Honduras

Cluster Munition Ban Policy

Last updated: 14 July 2015

Five-Year Review: State Party Honduras ratified the convention on 21 March 2012 and has participated in most of the convention’s meetings. In 2007, Honduras stated that it no longer possessed a stockpile ofcluster munitions, but it has not delivered the initial transparency report required by the convention to formally confirm no stocks.

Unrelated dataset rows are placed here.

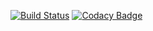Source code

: [![Build Status](https://semaphoreci.com/api/v1/leader228228/messenger-2/branches/dev/badge.svg)](https://semaphoreci.com/leader228228/messenger-2)
[![Codacy Badge](https://api.codacy.com/project/badge/Grade/6bba50d971f547d79293e4f573191d97)](https://www.codacy.com/app/leader228228/messenger?utm_source=github.com&amp;utm_medium=referral&amp;utm_content=leader228228/messenger&amp;utm_campaign=Badge_Grade)
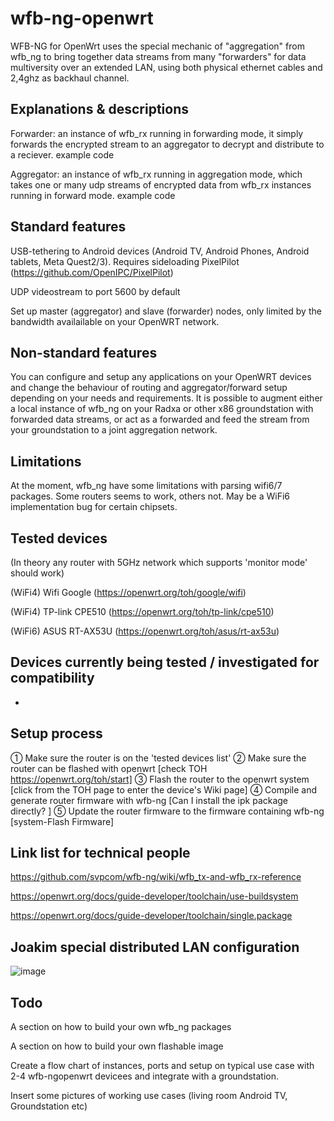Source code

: # wfb-ng-openwrt

WFB-NG for OpenWrt uses the special mechanic of "aggregation" from wfb_ng to bring together data streams from many "forwarders" for data multiversity over an extended LAN, using both physical ethernet cables and 2,4ghz as backhaul channel.

## Explanations & descriptions
Forwarder: an instance of wfb_rx running in forwarding mode, it simply forwards the encrypted stream to an aggregator to decrypt and distribute to a reciever.
example code

Aggregator: an instance of wfb_rx running in aggregation mode, which takes one or many udp streams of encrypted data from wfb_rx instances running in forward mode.
example code

## Standard features
USB-tethering to Android devices (Android TV, Android Phones, Android tablets, Meta Quest2/3). Requires sideloading PixelPilot (https://github.com/OpenIPC/PixelPilot)

UDP videostream to port 5600 by default

Set up master (aggregator) and slave (forwarder) nodes, only limited by the bandwidth availailable on your OpenWRT network.

## Non-standard features
You can configure and setup any applications on your OpenWRT devices and change the behaviour of routing and aggregator/forward setup depending on your needs and requirements.
It is possible to augment either a local instance of wfb_ng on your Radxa or other x86 groundstation with forwarded data streams, or act as a forwarded and feed the stream from your groundstation to a joint aggregation network.

## Limitations
At the moment, wfb_ng have some limitations with parsing wifi6/7 packages. Some routers seems to work, others not. May be a WiFi6 implementation bug for certain chipsets.

## Tested devices
(In theory any router with 5GHz network which supports 'monitor mode' should work)

(WiFi4) Wifi Google (https://openwrt.org/toh/google/wifi)

(WiFi4) TP-link CPE510  (https://openwrt.org/toh/tp-link/cpe510)

(WiFi6) ASUS RT-AX53U (https://openwrt.org/toh/asus/rt-ax53u)

## Devices currently being tested / investigated for compatibility
-

## Setup process
① Make sure the router is on the 'tested devices list'
② Make sure the router can be flashed with openwrt [check TOH https://openwrt.org/toh/start]
③ Flash the router to the openwrt system [click from the TOH page to enter the device's Wiki page]
④ Compile and generate router firmware with wfb-ng [Can I install the ipk package directly? ]
⑤ Update the router firmware to the firmware containing wfb-ng [system-Flash Firmware]

## Link list for technical people
https://github.com/svpcom/wfb-ng/wiki/wfb_tx-and-wfb_rx-reference

https://openwrt.org/docs/guide-developer/toolchain/use-buildsystem

https://openwrt.org/docs/guide-developer/toolchain/single.package



## Joakim special distributed LAN configuration
![image](https://github.com/user-attachments/assets/f8e70d06-f2d6-40ee-82a8-cd3969b59b5f)


## Todo
A section on how to build your own wfb_ng packages

A section on how to build your own flashable image

Create a flow chart of instances, ports and setup on typical use case with 2-4 wfb-ngopenwrt devicees and integrate with a groundstation.

Insert some pictures of working use cases (living room Android TV, Groundstation etc)
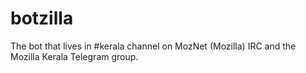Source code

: # botzilla
The bot that lives in #kerala channel on MozNet (Mozilla) IRC and the Mozilla Kerala Telegram group.

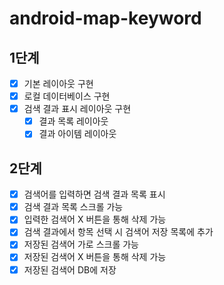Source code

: # android-map-keyword

## 1단계
- [x] 기본 레이아웃 구현
- [x] 로컬 데이터베이스 구현
- [x] 검색 결과 표시 레이아웃 구현
  - [x] 결과 목록 레이아웃
  - [x] 결과 아이템 레이아웃

## 2단계
- [x] 검색어를 입력하면 검색 결과 목록 표시
- [x] 검색 결과 목록 스크롤 가능
- [x] 입력한 검색어 X 버튼을 통해 삭제 가능
- [x] 검색 결과에서 항목 선택 시 검색어 저장 목록에 추가
- [x] 저장된 검색어 가로 스크롤 가능
- [x] 저장된 검색어 X 버튼을 통해 삭제 가능
- [x] 저장된 검색어 DB에 저장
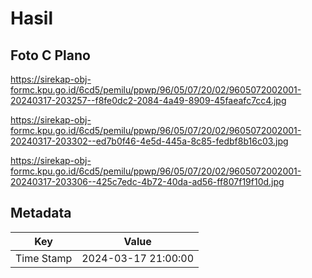 # Hasil

## Foto C Plano

https://sirekap-obj-formc.kpu.go.id/6cd5/pemilu/ppwp/96/05/07/20/02/9605072002001-20240317-203257--f8fe0dc2-2084-4a49-8909-45faeafc7cc4.jpg

https://sirekap-obj-formc.kpu.go.id/6cd5/pemilu/ppwp/96/05/07/20/02/9605072002001-20240317-203302--ed7b0f46-4e5d-445a-8c85-fedbf8b16c03.jpg

https://sirekap-obj-formc.kpu.go.id/6cd5/pemilu/ppwp/96/05/07/20/02/9605072002001-20240317-203306--425c7edc-4b72-40da-ad56-ff807f19f10d.jpg


## Metadata

| Key        | Value               |
| ---------- | ------------------- |
| Time Stamp | 2024-03-17 21:00:00 |



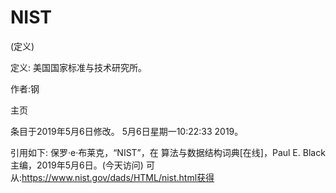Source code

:# NIST


(定义)



定义:
美国国家标准与技术研究所。


作者:钢


主页








条目于2019年5月6日修改。
5月6日星期一10:22:33 2019。



引用如下:
保罗·e·布莱克，“NIST”，在
算法与数据结构词典[在线]，Paul E. Black主编，2019年5月6日。(今天访问)
可从:https://www.nist.gov/dads/HTML/nist.html获得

Honduras is not known to have used or produced cluster munitions.

Policy

The Republic of Honduras signed the Convention on Cluster Munitions on 3 December 2008, ratified on 21 March 2012, and the convention entered into force for Honduras on 1 September 2012.

It is not known if specific implementing legislation will be undertaken for the convention.[1]

As of 17 June 2015, Honduras had not submitted its initial Article 7 transparency report for the Convention on Cluster Munitions, originally due by 28 February 2013.

Honduras played an active role in the Oslo Process that created the convention.[2]

Honduras has participated in three of the convention’s Meetings of States Parties, including the Fifth Meeting of States Parties in San Jose, Costa Rica in September 2014.[3] It attended intersessional meetings of the convention in Geneva in 2011 and 2013. Honduras has participated in a regional workshop on the convention, most recently in Santiago, Chile in December 2013.

Honduras has voted in favor of UN General Assembly (UNGA) resolutions condemning the use of cluster munitions in Syria, including Resolution 69/189 on 18 December 2014, which expressed “outrage” at the continued use.[4]

Honduras is a State Party to the Mine Ban Treaty. It is also party to the Convention on Conventional Weapons.

Use, production, transfer, and stockpiling

Honduras is not known to have used or produced cluster munitions.

In December 2007, Honduras declared thatitdoes not possess cluster munitions.[5] According to officials, the stockpile of air-dropped Rockeye cluster bombs and an unidentified type of artillery-delivered cluster munitions were destroyed before 2007.[6] According to United States (US) export records, Honduras imported 120 Rockeye cluster bombs at some point between 1970 and 1995.[7]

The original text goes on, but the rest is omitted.